Love takes time to grow and according to him you have to go through things together to really love each other. I agree Love grows over time but as the saying goes it doesn't take a whole day to recognise sunshine.
I shall leave him to his devices I just need to figure out if I should even entertain him when he contacts me or cut off his supply completely.

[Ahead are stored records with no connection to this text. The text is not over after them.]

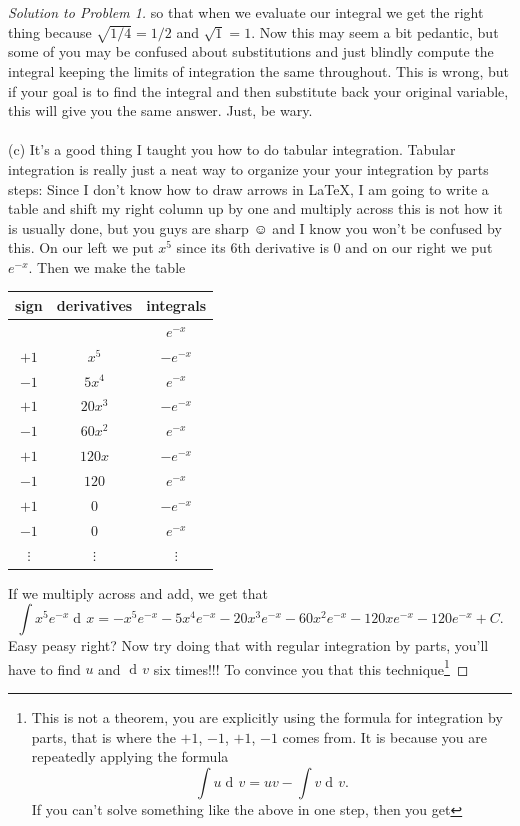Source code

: \documentclass[12pt]{article}
\theoremstyle{plain}
\theoremstyle{definition}
\theoremstyle{remark}
\DeclareMathOperator{\diff}{d\!}
\begin{document}
\begin{proof}[Solution to Problem 1]
so that when we evaluate our integral we get the right thing because
$\sqrt{1/4}=1/2$ and $\sqrt{1}=1$. Now this may seem a bit pedantic, but
some of you may be confused about substitutions and just blindly compute
the integral keeping the limits of integration the same throughout. This is
wrong, but if your goal is to find the integral and then substitute back
your original variable, this will give you the same answer. Just, be wary.
\\\\
(c) It's a good thing I taught you how to do tabular integration. Tabular
integration is really just a neat way to organize your your integration by
parts steps: Since I don't know how to draw arrows in \LaTeX, I am going to
write a table and shift my right column up by one and multiply across this
is not how it is usually done, but you guys are sharp $\smiley$ and I know
you won't be confused by this. On our left we put $x^5$ since its $6$th
derivative is $0$ and on our right we put $e^{-x}$. Then we make the table
\begin{center}
\begin{tabular}{|c|c|c|}
\hline
sign&derivatives&integrals\\
\hline
~&~&$e^{-x}$\\
$+1$&$x^5$&$-e^{-x}$\\
$-1$&$5x^4$&$e^{-x}$\\
$+1$&$20x^3$&$-e^{-x}$\\
$-1$&$60x^2$&$e^{-x}$\\
$+1$&$120x$&$-e^{-x}$\\
$-1$&$120$&$e^{-x}$\\
$+1$&$0$&$-e^{-x}$\\
$-1$&$0$&$e^{-x}$\\
$\vdots$&$\vdots$&$\vdots$\\
\hline
\end{tabular}
\end{center}
If we multiply across and add, we get that
\[
\int x^5e^{-x}\diff x=
\boxed{-x^5e^{-x}-5x^4e^{-x}-20x^3e^{-x}-60x^2e^{-x}-120xe^{-x}-120e^{-x}+C.}
\]
Easy peasy right? Now try doing that with regular integration by parts,
you'll have to find $u$ and $\diff v$ six times!!!
To convince you that this technique\footnote{This is not a
  theorem, you are explicitly using the formula for integration by
  parts, that is where the $+1$, $-1$, $+1$, $-1$ comes from. It is because
you are repeatedly applying the formula
\[
\int u\diff v=uv-\int v\diff v.
\]
If you can't solve something like the above in one step, then you get
}
\end{proof}
\end{document}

Its real hard work even when I was with him but for some reason I felt and still feel we were worth it.
9/9/2005 10:42:58 AM
I just can't.
|You know what happened to me in all of my 54 years? This is scary, I understand men. Oh, not all of their "quirks" but for the most part I do. When you've been single for a long time - and you talk to different men, as friends, or maybe in a casual dating thing - listen to them. Really listen to them. I've been single for over 16 years. Have no desire really to remarry at this point. I never say never, but no plans.|
He told you right - he has to be the one to decide. I think younger women tend to forget. You get caught up in what you want - and how you feel, but you have to take the other person into consideration also and what they think and feel. Men tend to get left out of the equasion when women start to plan.